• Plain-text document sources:
- - -
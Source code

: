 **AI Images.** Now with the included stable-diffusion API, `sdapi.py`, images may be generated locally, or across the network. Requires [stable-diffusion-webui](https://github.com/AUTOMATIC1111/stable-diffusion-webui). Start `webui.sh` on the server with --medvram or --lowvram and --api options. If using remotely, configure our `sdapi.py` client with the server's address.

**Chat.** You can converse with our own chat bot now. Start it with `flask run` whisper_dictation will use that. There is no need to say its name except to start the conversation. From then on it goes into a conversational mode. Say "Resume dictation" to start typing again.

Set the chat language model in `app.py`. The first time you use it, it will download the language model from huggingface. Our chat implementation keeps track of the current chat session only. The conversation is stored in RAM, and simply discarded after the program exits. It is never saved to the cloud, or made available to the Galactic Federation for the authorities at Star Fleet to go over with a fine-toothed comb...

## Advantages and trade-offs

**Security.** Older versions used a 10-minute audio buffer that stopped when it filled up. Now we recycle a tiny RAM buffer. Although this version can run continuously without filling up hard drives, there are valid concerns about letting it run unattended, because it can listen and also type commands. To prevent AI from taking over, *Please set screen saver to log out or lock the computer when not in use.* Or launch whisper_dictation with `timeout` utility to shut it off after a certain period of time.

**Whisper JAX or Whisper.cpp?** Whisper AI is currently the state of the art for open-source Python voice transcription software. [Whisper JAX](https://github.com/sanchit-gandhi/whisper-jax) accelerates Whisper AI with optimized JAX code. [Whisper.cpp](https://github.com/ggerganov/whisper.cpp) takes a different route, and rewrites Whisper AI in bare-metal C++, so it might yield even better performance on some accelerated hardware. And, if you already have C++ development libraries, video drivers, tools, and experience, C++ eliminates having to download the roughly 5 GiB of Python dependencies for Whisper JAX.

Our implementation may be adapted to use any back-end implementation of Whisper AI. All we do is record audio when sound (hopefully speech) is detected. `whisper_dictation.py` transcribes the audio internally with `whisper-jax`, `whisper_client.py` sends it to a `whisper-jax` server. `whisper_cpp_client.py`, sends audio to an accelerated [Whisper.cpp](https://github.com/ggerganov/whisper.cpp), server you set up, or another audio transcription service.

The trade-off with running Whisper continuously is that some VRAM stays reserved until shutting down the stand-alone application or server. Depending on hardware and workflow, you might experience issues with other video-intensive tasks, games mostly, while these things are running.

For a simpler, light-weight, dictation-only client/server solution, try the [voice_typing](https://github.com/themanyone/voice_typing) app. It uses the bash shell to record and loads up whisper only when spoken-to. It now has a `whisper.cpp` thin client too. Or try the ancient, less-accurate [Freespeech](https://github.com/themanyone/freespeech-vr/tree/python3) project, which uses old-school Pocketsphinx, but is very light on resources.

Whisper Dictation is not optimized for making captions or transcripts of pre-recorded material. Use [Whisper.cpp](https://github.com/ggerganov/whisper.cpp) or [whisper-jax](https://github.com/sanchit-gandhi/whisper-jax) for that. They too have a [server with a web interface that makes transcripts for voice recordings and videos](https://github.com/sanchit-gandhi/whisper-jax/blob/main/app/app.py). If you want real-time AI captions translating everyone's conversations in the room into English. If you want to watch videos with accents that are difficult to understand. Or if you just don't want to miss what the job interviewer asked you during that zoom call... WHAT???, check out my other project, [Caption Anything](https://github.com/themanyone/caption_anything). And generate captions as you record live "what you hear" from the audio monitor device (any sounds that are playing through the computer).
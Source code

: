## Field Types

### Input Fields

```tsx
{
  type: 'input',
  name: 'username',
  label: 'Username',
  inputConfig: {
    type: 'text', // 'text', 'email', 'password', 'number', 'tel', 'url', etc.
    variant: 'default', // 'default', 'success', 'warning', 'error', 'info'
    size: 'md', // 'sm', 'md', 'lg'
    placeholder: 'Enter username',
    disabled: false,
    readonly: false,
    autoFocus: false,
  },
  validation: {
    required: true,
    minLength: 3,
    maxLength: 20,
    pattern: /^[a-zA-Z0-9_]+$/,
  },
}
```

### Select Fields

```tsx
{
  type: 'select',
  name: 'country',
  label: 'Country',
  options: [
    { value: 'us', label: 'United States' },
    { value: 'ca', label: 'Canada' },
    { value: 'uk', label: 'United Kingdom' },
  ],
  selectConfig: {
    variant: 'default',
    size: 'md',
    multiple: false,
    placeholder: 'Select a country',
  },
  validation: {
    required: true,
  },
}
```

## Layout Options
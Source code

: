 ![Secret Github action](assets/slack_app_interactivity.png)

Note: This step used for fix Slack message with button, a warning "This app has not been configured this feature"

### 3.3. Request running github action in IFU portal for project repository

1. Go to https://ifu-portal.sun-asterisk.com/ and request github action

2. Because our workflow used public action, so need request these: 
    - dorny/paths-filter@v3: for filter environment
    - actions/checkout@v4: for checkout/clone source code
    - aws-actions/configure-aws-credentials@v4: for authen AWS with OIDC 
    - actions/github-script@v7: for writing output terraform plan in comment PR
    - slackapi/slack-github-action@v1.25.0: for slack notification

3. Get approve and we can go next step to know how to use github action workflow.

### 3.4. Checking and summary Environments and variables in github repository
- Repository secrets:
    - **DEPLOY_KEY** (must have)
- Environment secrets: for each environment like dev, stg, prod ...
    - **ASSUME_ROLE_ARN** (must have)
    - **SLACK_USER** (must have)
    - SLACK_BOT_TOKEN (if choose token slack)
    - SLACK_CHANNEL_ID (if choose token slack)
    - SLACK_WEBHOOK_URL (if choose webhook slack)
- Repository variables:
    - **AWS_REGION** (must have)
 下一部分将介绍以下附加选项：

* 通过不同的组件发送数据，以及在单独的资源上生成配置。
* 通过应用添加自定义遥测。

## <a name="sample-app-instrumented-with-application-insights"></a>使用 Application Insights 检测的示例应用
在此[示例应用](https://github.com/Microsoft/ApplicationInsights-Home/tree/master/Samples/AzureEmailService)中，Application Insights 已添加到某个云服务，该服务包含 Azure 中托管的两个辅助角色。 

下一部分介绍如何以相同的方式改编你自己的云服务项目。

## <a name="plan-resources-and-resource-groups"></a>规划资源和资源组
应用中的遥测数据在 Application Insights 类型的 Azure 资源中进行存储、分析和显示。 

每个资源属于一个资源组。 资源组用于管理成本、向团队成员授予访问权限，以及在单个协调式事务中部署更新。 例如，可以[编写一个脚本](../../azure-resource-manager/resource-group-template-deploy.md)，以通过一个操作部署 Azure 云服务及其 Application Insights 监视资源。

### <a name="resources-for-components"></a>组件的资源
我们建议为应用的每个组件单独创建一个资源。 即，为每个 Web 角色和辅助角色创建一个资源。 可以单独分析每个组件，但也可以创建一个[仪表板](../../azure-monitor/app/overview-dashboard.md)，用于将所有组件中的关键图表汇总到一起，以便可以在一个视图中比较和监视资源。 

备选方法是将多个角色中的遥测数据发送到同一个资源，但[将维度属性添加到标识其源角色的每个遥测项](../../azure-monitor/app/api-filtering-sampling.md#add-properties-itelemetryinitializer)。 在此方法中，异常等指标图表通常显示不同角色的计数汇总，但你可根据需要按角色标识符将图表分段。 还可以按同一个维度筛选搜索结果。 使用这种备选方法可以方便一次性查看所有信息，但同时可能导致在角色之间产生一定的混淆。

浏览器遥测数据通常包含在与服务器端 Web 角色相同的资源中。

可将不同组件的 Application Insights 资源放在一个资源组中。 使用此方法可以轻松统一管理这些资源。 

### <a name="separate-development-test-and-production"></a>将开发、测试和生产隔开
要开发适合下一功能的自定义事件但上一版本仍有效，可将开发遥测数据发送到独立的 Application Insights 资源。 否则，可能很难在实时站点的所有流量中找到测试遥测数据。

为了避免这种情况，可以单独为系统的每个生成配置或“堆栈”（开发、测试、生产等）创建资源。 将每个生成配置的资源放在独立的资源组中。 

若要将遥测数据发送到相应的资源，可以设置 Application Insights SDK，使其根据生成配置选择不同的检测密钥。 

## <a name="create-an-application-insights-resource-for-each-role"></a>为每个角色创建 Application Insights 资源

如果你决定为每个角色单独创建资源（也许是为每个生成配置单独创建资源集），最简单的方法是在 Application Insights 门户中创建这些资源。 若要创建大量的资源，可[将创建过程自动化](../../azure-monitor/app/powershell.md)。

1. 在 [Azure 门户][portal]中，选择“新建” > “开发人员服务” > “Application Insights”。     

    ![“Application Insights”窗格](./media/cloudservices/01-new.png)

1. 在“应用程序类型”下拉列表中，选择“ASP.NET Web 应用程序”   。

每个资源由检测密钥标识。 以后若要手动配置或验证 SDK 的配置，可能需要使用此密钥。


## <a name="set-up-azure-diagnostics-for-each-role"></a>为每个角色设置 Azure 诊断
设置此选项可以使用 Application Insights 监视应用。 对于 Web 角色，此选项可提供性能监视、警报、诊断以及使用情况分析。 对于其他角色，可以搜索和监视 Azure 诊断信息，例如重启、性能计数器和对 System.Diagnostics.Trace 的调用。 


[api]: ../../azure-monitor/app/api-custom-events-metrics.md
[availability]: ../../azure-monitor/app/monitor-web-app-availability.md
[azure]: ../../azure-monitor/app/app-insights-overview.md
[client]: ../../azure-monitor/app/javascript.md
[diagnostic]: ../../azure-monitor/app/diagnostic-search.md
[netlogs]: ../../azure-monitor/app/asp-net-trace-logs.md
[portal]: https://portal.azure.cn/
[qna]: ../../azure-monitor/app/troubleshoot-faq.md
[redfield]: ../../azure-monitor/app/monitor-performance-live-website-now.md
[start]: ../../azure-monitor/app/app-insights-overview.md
- - -
• Task objective: Could you please retype the lines from the start of the data through the line with "start typing again.", both included, and nothing else?

• Expected answer:
Source code

: **AI Images.** Now with the included stable-diffusion API, `sdapi.py`, images may be generated locally, or across the network. Requires [stable-diffusion-webui](https://github.com/AUTOMATIC1111/stable-diffusion-webui). Start `webui.sh` on the server with --medvram or --lowvram and --api options. If using remotely, configure our `sdapi.py` client with the server's address.

**Chat.** You can converse with our own chat bot now. Start it with `flask run` whisper_dictation will use that. There is no need to say its name except to start the conversation. From then on it goes into a conversational mode. Say "Resume dictation" to start typing again.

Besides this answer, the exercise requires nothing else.